═══ Data for review

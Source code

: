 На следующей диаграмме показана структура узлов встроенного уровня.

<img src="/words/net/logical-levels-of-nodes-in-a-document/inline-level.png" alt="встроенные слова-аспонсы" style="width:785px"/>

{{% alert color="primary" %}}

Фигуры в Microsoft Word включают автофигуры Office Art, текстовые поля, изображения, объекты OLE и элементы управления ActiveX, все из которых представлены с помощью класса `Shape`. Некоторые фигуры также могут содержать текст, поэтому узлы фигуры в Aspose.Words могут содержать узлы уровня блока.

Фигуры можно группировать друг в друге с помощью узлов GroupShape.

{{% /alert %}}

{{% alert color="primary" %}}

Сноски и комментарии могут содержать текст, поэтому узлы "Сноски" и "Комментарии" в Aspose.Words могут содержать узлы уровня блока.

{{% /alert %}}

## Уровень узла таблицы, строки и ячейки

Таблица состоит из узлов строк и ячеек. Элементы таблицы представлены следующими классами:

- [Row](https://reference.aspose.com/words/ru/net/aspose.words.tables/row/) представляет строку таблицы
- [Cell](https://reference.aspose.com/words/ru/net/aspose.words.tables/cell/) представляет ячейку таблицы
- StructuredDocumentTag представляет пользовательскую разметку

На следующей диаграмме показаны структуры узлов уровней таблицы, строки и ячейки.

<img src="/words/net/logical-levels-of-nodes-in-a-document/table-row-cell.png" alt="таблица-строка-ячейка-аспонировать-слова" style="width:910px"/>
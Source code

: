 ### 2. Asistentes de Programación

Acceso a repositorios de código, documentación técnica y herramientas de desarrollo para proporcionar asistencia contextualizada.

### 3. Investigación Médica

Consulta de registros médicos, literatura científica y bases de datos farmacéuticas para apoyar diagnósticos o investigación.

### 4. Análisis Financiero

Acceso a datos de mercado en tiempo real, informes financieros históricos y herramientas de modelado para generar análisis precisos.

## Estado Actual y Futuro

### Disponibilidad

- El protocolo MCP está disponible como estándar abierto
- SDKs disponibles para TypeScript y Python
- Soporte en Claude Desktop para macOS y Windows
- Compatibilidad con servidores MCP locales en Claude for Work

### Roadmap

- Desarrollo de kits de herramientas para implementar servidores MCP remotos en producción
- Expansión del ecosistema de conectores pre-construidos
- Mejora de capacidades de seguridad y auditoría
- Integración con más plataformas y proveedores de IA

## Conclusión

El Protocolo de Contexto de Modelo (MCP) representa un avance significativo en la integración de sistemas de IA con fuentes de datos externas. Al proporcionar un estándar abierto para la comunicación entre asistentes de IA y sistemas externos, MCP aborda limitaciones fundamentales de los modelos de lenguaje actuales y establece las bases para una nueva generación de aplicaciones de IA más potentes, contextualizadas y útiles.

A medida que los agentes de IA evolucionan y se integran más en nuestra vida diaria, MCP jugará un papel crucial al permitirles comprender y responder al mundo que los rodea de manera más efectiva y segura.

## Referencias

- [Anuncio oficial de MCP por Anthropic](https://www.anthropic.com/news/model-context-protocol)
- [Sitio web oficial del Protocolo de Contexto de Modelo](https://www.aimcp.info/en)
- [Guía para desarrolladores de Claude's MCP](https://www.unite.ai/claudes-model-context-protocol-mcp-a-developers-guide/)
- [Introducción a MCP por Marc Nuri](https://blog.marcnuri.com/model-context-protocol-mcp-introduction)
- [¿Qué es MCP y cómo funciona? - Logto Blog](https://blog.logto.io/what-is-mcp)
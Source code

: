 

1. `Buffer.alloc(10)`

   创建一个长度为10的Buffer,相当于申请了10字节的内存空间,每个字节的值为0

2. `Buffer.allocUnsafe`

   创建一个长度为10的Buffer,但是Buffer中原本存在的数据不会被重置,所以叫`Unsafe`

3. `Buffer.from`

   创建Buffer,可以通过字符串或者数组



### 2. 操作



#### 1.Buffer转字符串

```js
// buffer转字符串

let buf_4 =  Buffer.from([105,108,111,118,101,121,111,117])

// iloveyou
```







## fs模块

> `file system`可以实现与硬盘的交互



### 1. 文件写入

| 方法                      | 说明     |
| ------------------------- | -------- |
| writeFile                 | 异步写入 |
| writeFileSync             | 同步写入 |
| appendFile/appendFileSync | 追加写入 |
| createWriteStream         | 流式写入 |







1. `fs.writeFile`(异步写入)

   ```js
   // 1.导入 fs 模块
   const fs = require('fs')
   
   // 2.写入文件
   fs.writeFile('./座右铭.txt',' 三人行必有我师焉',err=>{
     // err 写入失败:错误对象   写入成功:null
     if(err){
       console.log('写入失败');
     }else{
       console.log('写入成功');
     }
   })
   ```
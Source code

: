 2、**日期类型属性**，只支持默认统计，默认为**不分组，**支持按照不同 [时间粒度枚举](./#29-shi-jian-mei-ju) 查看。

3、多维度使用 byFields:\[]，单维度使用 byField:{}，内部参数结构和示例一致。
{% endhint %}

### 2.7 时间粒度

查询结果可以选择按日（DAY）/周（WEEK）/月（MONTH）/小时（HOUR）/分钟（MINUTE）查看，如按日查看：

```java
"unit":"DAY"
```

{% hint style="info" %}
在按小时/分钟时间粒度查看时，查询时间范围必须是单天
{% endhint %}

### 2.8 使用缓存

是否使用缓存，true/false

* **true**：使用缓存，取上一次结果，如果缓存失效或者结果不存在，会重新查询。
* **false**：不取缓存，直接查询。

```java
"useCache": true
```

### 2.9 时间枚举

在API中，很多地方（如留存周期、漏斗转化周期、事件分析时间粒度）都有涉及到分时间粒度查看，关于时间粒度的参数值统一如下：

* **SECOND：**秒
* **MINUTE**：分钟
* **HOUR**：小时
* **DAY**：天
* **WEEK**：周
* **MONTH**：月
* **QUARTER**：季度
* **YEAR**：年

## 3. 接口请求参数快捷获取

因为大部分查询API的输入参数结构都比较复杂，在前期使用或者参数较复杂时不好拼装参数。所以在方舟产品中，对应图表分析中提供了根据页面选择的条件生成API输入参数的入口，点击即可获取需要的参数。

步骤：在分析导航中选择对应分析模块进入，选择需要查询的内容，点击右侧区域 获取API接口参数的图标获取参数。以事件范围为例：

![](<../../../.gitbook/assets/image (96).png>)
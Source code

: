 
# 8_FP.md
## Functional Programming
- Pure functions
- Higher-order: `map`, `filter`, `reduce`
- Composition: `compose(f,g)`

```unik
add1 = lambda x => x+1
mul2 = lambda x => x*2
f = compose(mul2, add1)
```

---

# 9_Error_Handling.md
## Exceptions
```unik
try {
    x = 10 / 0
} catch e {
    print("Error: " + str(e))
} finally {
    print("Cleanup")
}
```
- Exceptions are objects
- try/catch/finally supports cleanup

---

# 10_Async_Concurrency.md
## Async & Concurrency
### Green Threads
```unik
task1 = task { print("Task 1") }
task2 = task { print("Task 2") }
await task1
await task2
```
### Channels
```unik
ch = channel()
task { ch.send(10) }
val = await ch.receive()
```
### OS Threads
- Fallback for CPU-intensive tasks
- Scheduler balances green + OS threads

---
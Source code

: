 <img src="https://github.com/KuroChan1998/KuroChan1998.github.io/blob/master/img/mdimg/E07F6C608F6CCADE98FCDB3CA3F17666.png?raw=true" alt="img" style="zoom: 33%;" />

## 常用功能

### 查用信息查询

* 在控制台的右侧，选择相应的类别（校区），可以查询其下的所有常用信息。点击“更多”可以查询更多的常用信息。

══════

Problem: What is needed is an exact copy of the entries above, from the first line through the line holding "## Уровень узла таблицы, строки и ячейки", with both of those lines kept; please give nothing else.

Exercise answer:
Source code

: На следующей диаграмме показана структура узлов встроенного уровня.

<img src="/words/net/logical-levels-of-nodes-in-a-document/inline-level.png" alt="встроенные слова-аспонсы" style="width:785px"/>

{{% alert color="primary" %}}

Фигуры в Microsoft Word включают автофигуры Office Art, текстовые поля, изображения, объекты OLE и элементы управления ActiveX, все из которых представлены с помощью класса `Shape`. Некоторые фигуры также могут содержать текст, поэтому узлы фигуры в Aspose.Words могут содержать узлы уровня блока.

Фигуры можно группировать друг в друге с помощью узлов GroupShape.

{{% /alert %}}

{{% alert color="primary" %}}

Сноски и комментарии могут содержать текст, поэтому узлы "Сноски" и "Комментарии" в Aspose.Words могут содержать узлы уровня блока.

{{% /alert %}}

## Уровень узла таблицы, строки и ячейки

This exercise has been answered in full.